Drag Culture Under Attack Worldwide: Why 'The RuPaulo Drag Queen Show' Matters More Than Ever | Max Wallis

From northern market town to drag queen show: a journey to find oneself

In the small town in the north where I grew up, winter was long and spring was slow to come. Even so, there was always something in the sky that made me feel warm and embraced. I used to jokingly refer to this place as the armpit of Lancashire, and although it wasn't exactly the scene from George Orwell's The Road to Wigan Pier, every time a young man looked in the mirror I always saw 'the most desolate, despairing look I've ever seen'. I was a broken freak who longed for a mask, always thinking that if I could just become someone else, all my problems would be solved and I would finally fit in. How wrong was I? As The RuPaulo Drag Queen Show shows, it's the freak inside that allows you to fix it.

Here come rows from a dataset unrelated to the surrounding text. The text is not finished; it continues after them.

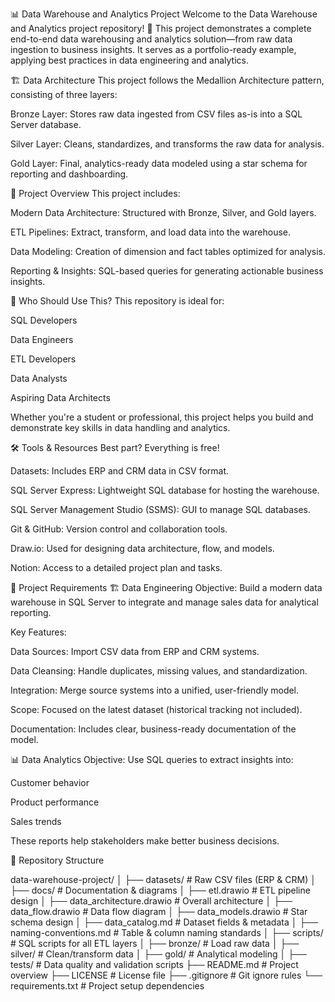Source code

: 📊 Data Warehouse and Analytics Project
Welcome to the Data Warehouse and Analytics project repository! 🚀
This project demonstrates a complete end-to-end data warehousing and analytics solution—from raw data ingestion to business insights. It serves as a portfolio-ready example, applying best practices in data engineering and analytics.

🏗️ Data Architecture
This project follows the Medallion Architecture pattern, consisting of three layers:

Bronze Layer: Stores raw data ingested from CSV files as-is into a SQL Server database.

Silver Layer: Cleans, standardizes, and transforms the raw data for analysis.

Gold Layer: Final, analytics-ready data modeled using a star schema for reporting and dashboarding.

📖 Project Overview
This project includes:

Modern Data Architecture: Structured with Bronze, Silver, and Gold layers.

ETL Pipelines: Extract, transform, and load data into the warehouse.

Data Modeling: Creation of dimension and fact tables optimized for analysis.

Reporting & Insights: SQL-based queries for generating actionable business insights.

🎯 Who Should Use This?
This repository is ideal for:

SQL Developers

Data Engineers

ETL Developers

Data Analysts

Aspiring Data Architects

Whether you're a student or professional, this project helps you build and demonstrate key skills in data handling and analytics.

🛠️ Tools & Resources
Best part? Everything is free!

Datasets: Includes ERP and CRM data in CSV format.

SQL Server Express: Lightweight SQL database for hosting the warehouse.

SQL Server Management Studio (SSMS): GUI to manage SQL databases.

Git & GitHub: Version control and collaboration tools.

Draw.io: Used for designing data architecture, flow, and models.

Notion: Access to a detailed project plan and tasks.

🚀 Project Requirements
🏗️ Data Engineering
Objective:
Build a modern data warehouse in SQL Server to integrate and manage sales data for analytical reporting.

Key Features:

Data Sources: Import CSV data from ERP and CRM systems.

Data Cleansing: Handle duplicates, missing values, and standardization.

Integration: Merge source systems into a unified, user-friendly model.

Scope: Focused on the latest dataset (historical tracking not included).

Documentation: Includes clear, business-ready documentation of the model.

📊 Data Analytics
Objective:
Use SQL queries to extract insights into:

Customer behavior

Product performance

Sales trends

These reports help stakeholders make better business decisions.



📁 Repository Structure

data-warehouse-project/
│
├── datasets/                       # Raw CSV files (ERP & CRM)
│
├── docs/                           # Documentation & diagrams
│   ├── etl.drawio                  # ETL pipeline design
│   ├── data_architecture.drawio    # Overall architecture
│   ├── data_flow.drawio            # Data flow diagram
│   ├── data_models.drawio          # Star schema design
│   ├── data_catalog.md             # Dataset fields & metadata
│   ├── naming-conventions.md       # Table & column naming standards
│
├── scripts/                        # SQL scripts for all ETL layers
│   ├── bronze/                     # Load raw data
│   ├── silver/                     # Clean/transform data
│   ├── gold/                       # Analytical modeling
│
├── tests/                          # Data quality and validation scripts
├── README.md                       # Project overview
├── LICENSE                         # License file
├── .gitignore                      # Git ignore rules
└── requirements.txt                # Project setup dependencies

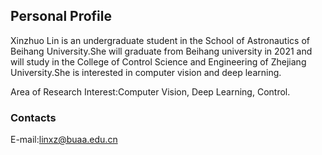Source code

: ## Personal Profile

Xinzhuo Lin is an undergraduate student in the School of Astronautics of Beihang University.She will graduate from Beihang university in 2021 and will study in the College of Control Science and Engineering of Zhejiang University.She is interested in computer vision and deep learning.

Area of Research Interest:Computer Vision, Deep Learning, Control.

### Contacts

E-mail:linxz@buaa.edu.cn

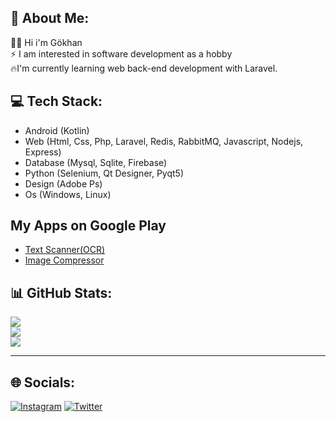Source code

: ## 💫 About Me:
👋🏻 Hi i'm Gökhan<br>
⚡ I am interested in software development as a hobby<br>
🔥I'm currently learning web back-end development with Laravel.


## 💻 Tech Stack:
- Android (Kotlin)
- Web (Html, Css, Php, Laravel, Redis, RabbitMQ, Javascript, Nodejs, Express)
- Database (Mysql, Sqlite, Firebase)
- Python (Selenium, Qt Designer, Pyqt5)
- Design (Adobe Ps)
- Os (Windows, Linux)

## My Apps on Google Play
- <a href="">Text Scanner(OCR)</a>
- <a href="">Image Compressor</a>


## 📊 GitHub Stats:
![](https://github-readme-stats.vercel.app/api?username=gokhanaltun&theme=dark&hide_border=false&include_all_commits=false&count_private=false)<br/>
![](https://github-readme-streak-stats.herokuapp.com/?user=gokhanaltun&theme=dark&hide_border=false)<br/>
![](https://github-readme-stats.vercel.app/api/top-langs/?username=gokhanaltun&theme=dark&hide_border=false&include_all_commits=false&count_private=false&layout=compact)

---

## 🌐 Socials:
[![Instagram](https://img.shields.io/badge/Instagram-%23E4405F.svg?logo=Instagram&logoColor=white)](https://instagram.com/gkhan3591) [![Twitter](https://img.shields.io/badge/Twitter-%231DA1F2.svg?logo=Twitter&logoColor=white)](https://twitter.com/5gkhn2) 
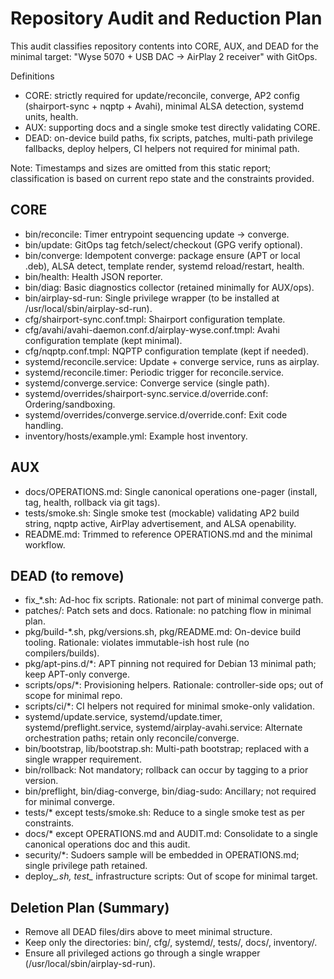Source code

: # Repository Audit and Reduction Plan

This audit classifies repository contents into CORE, AUX, and DEAD for the
minimal target: "Wyse 5070 + USB DAC → AirPlay 2 receiver" with GitOps.

Definitions
- CORE: strictly required for update/reconcile, converge, AP2 config (shairport-sync + nqptp + Avahi), minimal ALSA detection, systemd units, health.
- AUX: supporting docs and a single smoke test directly validating CORE.
- DEAD: on-device build paths, fix scripts, patches, multi-path privilege fallbacks, deploy helpers, CI helpers not required for minimal path.

Note: Timestamps and sizes are omitted from this static report; classification is based on current repo state and the constraints provided.

## CORE
- bin/reconcile: Timer entrypoint sequencing update → converge.
- bin/update: GitOps tag fetch/select/checkout (GPG verify optional).
- bin/converge: Idempotent converge: package ensure (APT or local .deb), ALSA detect, template render, systemd reload/restart, health.
- bin/health: Health JSON reporter.
- bin/diag: Basic diagnostics collector (retained minimally for AUX/ops).
- bin/airplay-sd-run: Single privilege wrapper (to be installed at /usr/local/sbin/airplay-sd-run).
- cfg/shairport-sync.conf.tmpl: Shairport configuration template.
- cfg/avahi/avahi-daemon.conf.d/airplay-wyse.conf.tmpl: Avahi configuration template (kept minimal).
- cfg/nqptp.conf.tmpl: NQPTP configuration template (kept if needed).
- systemd/reconcile.service: Update + converge service, runs as airplay.
- systemd/reconcile.timer: Periodic trigger for reconcile.service.
- systemd/converge.service: Converge service (single path).
- systemd/overrides/shairport-sync.service.d/override.conf: Ordering/sandboxing.
- systemd/overrides/converge.service.d/override.conf: Exit code handling.
- inventory/hosts/example.yml: Example host inventory.

## AUX
- docs/OPERATIONS.md: Single canonical operations one-pager (install, tag, health, rollback via git tags).
- tests/smoke.sh: Single smoke test (mockable) validating AP2 build string, nqptp active, AirPlay advertisement, and ALSA openability.
- README.md: Trimmed to reference OPERATIONS.md and the minimal workflow.

## DEAD (to remove)
- fix_*.sh: Ad-hoc fix scripts. Rationale: not part of minimal converge path.
- patches/: Patch sets and docs. Rationale: no patching flow in minimal plan.
- pkg/build-*.sh, pkg/versions.sh, pkg/README.md: On-device build tooling. Rationale: violates immutable-ish host rule (no compilers/builds).
- pkg/apt-pins.d/*: APT pinning not required for Debian 13 minimal path; keep APT-only converge.
- scripts/ops/*: Provisioning helpers. Rationale: controller-side ops; out of scope for minimal repo.
- scripts/ci/*: CI helpers not required for minimal smoke-only validation.
- systemd/update.service, systemd/update.timer, systemd/preflight.service, systemd/airplay-avahi.service: Alternate orchestration paths; retain only reconcile/converge.
- bin/bootstrap, lib/bootstrap.sh: Multi-path bootstrap; replaced with a single wrapper requirement.
- bin/rollback: Not mandatory; rollback can occur by tagging to a prior version.
- bin/preflight, bin/diag-converge, bin/diag-sudo: Ancillary; not required for minimal converge.
- tests/* except tests/smoke.sh: Reduce to a single smoke test as per constraints.
- docs/* except OPERATIONS.md and AUDIT.md: Consolidate to a single canonical operations doc and this audit.
- security/*: Sudoers sample will be embedded in OPERATIONS.md; single privilege path retained.
- deploy_*.sh, test_* infrastructure scripts: Out of scope for minimal target.

## Deletion Plan (Summary)
- Remove all DEAD files/dirs above to meet minimal structure.
- Keep only the directories: bin/, cfg/, systemd/, tests/, docs/, inventory/.
- Ensure all privileged actions go through a single wrapper (/usr/local/sbin/airplay-sd-run).

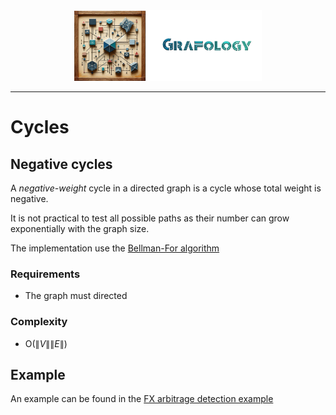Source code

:<div align="center">
    <img 
        src="../imgs/logo.png" 
        alt="Grafology logo"
        height="113px"
        width="300px"
        />
</div>
<hr/>

# Cycles

## Negative cycles
A *negative-weight* cycle in a directed graph is a cycle whose total weight is negative. 

It is not practical to test all possible paths as their number can grow exponentially with the graph size.

The implementation use the [Bellman-For algorithm](https://en.wikipedia.org/wiki/Bellman%E2%80%93Ford_algorithm)

### Requirements
- The graph must directed

### Complexity
- O$(\lVert V \rVert \lVert E \rVert)$

## Example

An example can be found in the [FX arbitrage detection example](../../examples/fx_arbitrage.cpp)
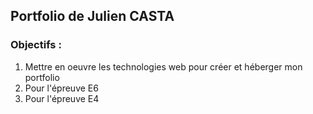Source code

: ## Portfolio de Julien CASTA

### Objectifs :
1. Mettre en oeuvre les technologies web pour créer et héberger mon portfolio
2. Pour l'épreuve E6
3. Pour l'épreuve E4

This weekend, while I was decorating eggs for Easter, the queens were getting their makeup done on TV. They were dressed in glittering gowns and performing the "Ultimate Mouth Sync for the Crown". It was the final of the second season of RuPaul's Drag Queens UK and World. Since February, 11 international performers have been competing in the UK for the title of Queen of the World of Cows, in a sort of drag mini-Olympics, broadcast by the BBC. This year marks the first time the BBC has awarded a cash prize - a whopping £50,000 - in a glorious clowning celebration.

"I'm the best I've ever been. I feel like the ultimate evolutionary magical baby." said Tia Kofi, whose name comes from "Tea or Coffee?" She finished seventh in the first season. Much of the season is about her own "rudeness". Her appearance was mocked in season one and she was labeled a "Basic Baroness," but this year she has been revitalized. She's upgraded.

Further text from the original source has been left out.